[Saved entries]
+ + + + + + +

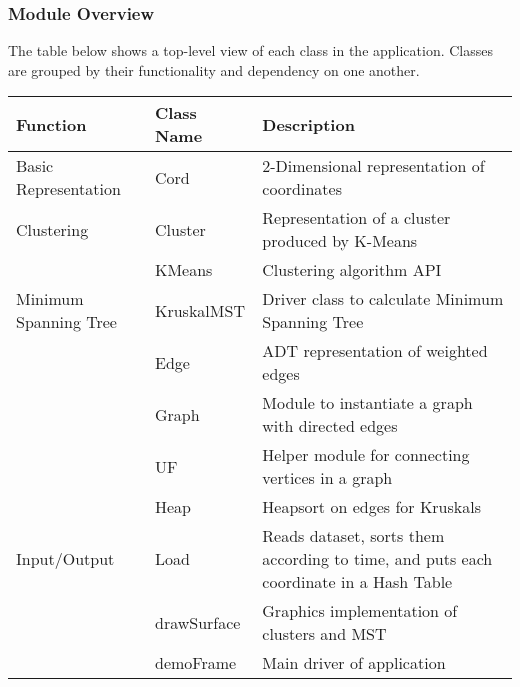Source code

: \documentclass[12pt]{article}
\begin{document}
\subsubsection{Module Overview}
The table below shows a top-level view of each class in the application. Classes are grouped
by their functionality and dependency on one another.
\begin{table}[h]
\begin{tabularx}{\textwidth}{|l|l|X|}
\hline
\textbf{Function} & \textbf{Class Name} & \textbf{Description}\\
\hline
Basic Representation & Cord & 2-Dimensional representation of coordinates\\
\hline
Clustering & Cluster & Representation of a cluster produced by K-Means\\
\cline{2-3}
~ & KMeans & Clustering algorithm API\\
\hline
Minimum Spanning Tree & KruskalMST & Driver class to calculate Minimum
                                     Spanning Tree\\
\cline{2-3}
~ & Edge & ADT representation of weighted edges\\
\cline{2-3}
~ & Graph & Module to instantiate a graph with directed edges\\
\cline{2-3}
~ & UF & Helper module for connecting vertices in a graph\\
\cline{2-3}
~ & Heap & Heapsort on edges for Kruskals\\
\hline
Input/Output & Load & Reads dataset, sorts them according to time,
                      and puts each coordinate in a Hash Table\\
\cline{2-3}
~ & drawSurface & Graphics implementation of clusters and MST\\
\cline{2-3}
~ & demoFrame & Main driver of application\\
\hline
\end{tabularx}
\end{table}

\newpage
\end{document}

+ + + + + + +

What you need to do: Across the entries above, find each line with the word "application" and please copy it out.

Task solution:
The table below shows a top-level view of each class in the application. Classes are grouped
~ & demoFrame & Main driver of application\\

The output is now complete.